§ **Exercise brief**
Using the records below, output the stretch that opens with the line containing "- Connect with" and closes with the line containing "<!-- GitHub Streak -->", exactly and including both lines, with nothing more.

[Exercise data Boundary: Start]

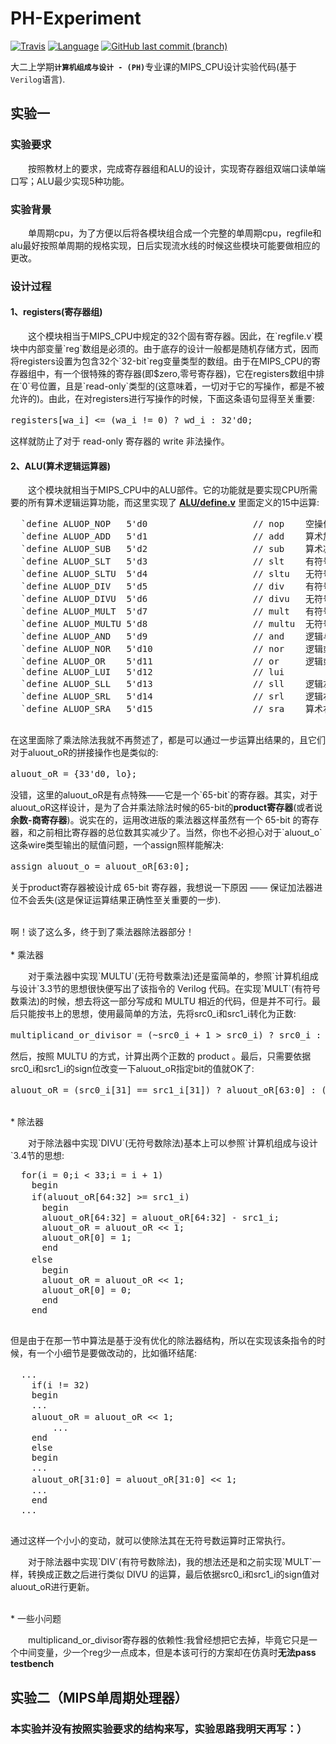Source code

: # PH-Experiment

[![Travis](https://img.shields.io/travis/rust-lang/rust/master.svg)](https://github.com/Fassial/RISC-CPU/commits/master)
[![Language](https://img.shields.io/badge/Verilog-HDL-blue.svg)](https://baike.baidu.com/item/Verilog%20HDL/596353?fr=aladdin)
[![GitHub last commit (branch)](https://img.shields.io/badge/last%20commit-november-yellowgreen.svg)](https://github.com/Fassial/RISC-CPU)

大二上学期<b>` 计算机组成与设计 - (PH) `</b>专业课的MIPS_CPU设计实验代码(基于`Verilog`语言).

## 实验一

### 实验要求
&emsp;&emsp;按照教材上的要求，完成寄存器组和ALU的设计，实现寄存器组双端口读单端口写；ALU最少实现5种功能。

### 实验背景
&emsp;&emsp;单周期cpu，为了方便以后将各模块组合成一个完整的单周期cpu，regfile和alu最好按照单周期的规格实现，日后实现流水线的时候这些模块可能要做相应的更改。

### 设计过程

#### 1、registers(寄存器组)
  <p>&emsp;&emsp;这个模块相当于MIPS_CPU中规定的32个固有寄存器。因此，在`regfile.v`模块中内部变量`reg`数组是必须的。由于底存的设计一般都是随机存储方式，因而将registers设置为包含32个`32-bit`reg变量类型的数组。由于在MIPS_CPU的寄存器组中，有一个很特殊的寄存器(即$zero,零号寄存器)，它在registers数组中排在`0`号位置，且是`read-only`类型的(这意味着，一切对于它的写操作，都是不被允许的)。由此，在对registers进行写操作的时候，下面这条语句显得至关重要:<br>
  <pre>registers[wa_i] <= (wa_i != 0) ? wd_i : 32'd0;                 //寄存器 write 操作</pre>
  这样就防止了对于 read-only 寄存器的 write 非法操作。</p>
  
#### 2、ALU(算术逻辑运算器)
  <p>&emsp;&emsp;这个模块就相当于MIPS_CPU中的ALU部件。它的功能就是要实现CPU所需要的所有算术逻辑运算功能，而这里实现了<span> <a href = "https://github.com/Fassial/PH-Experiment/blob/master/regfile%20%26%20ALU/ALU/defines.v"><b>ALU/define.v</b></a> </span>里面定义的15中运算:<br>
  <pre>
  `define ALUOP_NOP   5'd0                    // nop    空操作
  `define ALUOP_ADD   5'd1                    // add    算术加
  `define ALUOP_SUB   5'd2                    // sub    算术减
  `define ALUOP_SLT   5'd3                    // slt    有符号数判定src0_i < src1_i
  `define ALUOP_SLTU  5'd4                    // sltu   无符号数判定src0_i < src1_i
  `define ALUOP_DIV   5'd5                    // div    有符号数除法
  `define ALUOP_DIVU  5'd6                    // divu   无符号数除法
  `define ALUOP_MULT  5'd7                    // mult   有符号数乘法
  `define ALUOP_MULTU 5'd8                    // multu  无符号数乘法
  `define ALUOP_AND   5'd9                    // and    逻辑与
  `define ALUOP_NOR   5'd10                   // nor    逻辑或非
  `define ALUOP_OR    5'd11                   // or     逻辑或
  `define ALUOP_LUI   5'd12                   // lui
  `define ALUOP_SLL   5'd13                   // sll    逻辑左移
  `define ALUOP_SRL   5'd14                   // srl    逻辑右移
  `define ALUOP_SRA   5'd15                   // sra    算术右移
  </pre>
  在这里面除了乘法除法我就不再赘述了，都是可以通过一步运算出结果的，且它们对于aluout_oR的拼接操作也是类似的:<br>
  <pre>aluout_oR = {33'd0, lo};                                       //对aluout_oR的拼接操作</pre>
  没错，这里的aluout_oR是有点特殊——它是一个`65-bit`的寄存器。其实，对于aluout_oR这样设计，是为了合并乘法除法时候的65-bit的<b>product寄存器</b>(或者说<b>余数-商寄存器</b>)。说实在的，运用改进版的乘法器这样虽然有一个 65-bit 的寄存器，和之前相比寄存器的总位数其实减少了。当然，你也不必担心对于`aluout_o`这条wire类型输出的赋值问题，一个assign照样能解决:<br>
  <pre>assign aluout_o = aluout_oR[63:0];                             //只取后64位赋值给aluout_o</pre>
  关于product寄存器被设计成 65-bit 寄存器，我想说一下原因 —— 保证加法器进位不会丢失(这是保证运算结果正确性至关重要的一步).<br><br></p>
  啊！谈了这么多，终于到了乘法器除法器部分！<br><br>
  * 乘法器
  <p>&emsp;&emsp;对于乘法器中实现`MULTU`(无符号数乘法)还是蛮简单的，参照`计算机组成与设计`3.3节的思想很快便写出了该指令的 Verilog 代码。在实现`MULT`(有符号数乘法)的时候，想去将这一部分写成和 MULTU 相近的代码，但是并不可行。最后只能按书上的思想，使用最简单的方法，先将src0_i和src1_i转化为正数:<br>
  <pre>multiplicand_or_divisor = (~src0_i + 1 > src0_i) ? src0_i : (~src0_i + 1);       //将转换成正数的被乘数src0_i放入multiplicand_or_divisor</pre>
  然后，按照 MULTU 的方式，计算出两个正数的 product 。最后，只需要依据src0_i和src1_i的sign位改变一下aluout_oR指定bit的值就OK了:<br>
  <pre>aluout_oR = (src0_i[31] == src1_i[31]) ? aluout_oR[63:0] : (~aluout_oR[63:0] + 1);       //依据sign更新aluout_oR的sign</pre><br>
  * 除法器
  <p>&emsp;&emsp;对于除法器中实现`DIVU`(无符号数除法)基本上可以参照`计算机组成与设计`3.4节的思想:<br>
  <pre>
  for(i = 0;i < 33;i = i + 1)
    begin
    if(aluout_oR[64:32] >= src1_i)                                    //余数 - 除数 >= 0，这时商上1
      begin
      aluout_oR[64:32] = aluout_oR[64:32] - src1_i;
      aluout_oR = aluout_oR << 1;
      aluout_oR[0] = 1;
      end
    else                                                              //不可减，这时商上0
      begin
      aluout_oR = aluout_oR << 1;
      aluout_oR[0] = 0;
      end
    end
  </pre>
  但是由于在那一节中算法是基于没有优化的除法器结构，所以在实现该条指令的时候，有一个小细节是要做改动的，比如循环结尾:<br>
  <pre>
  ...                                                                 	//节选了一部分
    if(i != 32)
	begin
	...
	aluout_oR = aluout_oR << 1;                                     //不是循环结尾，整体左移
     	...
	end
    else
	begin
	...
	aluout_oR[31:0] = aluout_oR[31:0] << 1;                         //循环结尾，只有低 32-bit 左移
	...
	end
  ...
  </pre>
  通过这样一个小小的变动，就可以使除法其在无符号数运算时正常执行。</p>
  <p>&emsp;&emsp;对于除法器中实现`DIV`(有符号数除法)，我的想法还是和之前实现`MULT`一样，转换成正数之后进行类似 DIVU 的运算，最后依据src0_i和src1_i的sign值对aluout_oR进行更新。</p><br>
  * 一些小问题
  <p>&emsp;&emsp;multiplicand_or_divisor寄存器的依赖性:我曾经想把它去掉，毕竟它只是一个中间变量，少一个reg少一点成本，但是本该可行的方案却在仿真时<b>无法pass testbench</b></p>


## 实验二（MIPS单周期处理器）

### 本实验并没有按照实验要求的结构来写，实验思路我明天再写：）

[Exercise data Boundary: End]
[Exercise data Boundary: Start]

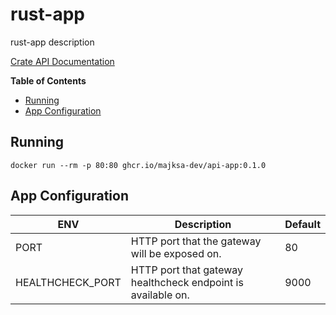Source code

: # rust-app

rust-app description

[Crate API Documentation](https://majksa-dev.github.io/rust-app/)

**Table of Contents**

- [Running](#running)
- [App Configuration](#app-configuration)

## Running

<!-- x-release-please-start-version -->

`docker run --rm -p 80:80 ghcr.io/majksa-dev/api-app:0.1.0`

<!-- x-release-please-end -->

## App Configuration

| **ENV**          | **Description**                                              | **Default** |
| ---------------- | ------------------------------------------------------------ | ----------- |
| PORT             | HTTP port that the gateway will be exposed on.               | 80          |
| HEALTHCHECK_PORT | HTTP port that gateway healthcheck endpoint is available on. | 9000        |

[Exercise data Boundary: End]
[Exercise data Boundary: Start]

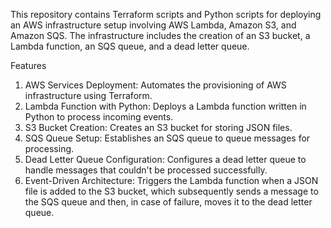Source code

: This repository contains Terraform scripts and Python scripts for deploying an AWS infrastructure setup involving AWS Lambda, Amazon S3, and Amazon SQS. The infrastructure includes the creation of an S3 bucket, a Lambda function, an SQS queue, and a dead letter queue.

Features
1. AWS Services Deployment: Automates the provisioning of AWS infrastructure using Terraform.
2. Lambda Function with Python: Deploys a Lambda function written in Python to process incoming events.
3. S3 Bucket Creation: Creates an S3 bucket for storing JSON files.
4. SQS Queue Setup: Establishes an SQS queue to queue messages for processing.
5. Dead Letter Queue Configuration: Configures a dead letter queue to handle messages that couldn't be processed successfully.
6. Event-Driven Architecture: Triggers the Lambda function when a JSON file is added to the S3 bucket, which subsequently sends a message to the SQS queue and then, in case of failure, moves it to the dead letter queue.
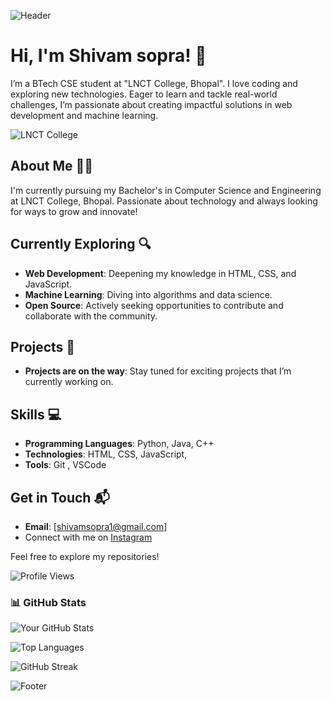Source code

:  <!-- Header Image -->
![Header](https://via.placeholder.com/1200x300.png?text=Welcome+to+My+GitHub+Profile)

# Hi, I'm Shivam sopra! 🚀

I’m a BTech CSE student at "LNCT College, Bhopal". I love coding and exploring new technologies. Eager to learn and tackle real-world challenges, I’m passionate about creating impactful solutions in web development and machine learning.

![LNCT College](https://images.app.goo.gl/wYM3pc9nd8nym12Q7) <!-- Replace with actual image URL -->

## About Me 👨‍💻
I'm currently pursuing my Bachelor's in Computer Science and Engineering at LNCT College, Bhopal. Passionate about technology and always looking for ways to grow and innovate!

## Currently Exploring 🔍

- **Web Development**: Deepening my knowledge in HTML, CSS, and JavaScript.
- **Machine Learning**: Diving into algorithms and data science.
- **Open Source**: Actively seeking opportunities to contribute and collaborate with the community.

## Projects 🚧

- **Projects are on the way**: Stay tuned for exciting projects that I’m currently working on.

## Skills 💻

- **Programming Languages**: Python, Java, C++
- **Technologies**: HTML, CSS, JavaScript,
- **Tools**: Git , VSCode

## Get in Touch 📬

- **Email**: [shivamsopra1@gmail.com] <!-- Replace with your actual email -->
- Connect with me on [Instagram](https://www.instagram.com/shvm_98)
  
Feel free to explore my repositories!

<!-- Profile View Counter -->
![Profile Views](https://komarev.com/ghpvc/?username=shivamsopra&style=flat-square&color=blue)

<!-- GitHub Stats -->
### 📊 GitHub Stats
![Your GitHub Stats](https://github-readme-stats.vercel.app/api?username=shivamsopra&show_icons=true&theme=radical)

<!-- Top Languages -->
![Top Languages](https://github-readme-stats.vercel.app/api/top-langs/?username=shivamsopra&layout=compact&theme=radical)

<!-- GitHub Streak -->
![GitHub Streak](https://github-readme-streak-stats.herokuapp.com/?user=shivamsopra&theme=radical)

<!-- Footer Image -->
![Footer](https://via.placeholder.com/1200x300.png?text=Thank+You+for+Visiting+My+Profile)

[Exercise data Boundary: End]

§ **Response to this task**
- Connect with me on [Instagram](https://www.instagram.com/shvm_98)
  
Feel free to explore my repositories!

<!-- Profile View Counter -->
![Profile Views](https://komarev.com/ghpvc/?username=shivamsopra&style=flat-square&color=blue)

<!-- GitHub Stats -->
### 📊 GitHub Stats
![Your GitHub Stats](https://github-readme-stats.vercel.app/api?username=shivamsopra&show_icons=true&theme=radical)

<!-- Top Languages -->
![Top Languages](https://github-readme-stats.vercel.app/api/top-langs/?username=shivamsopra&layout=compact&theme=radical)

<!-- GitHub Streak -->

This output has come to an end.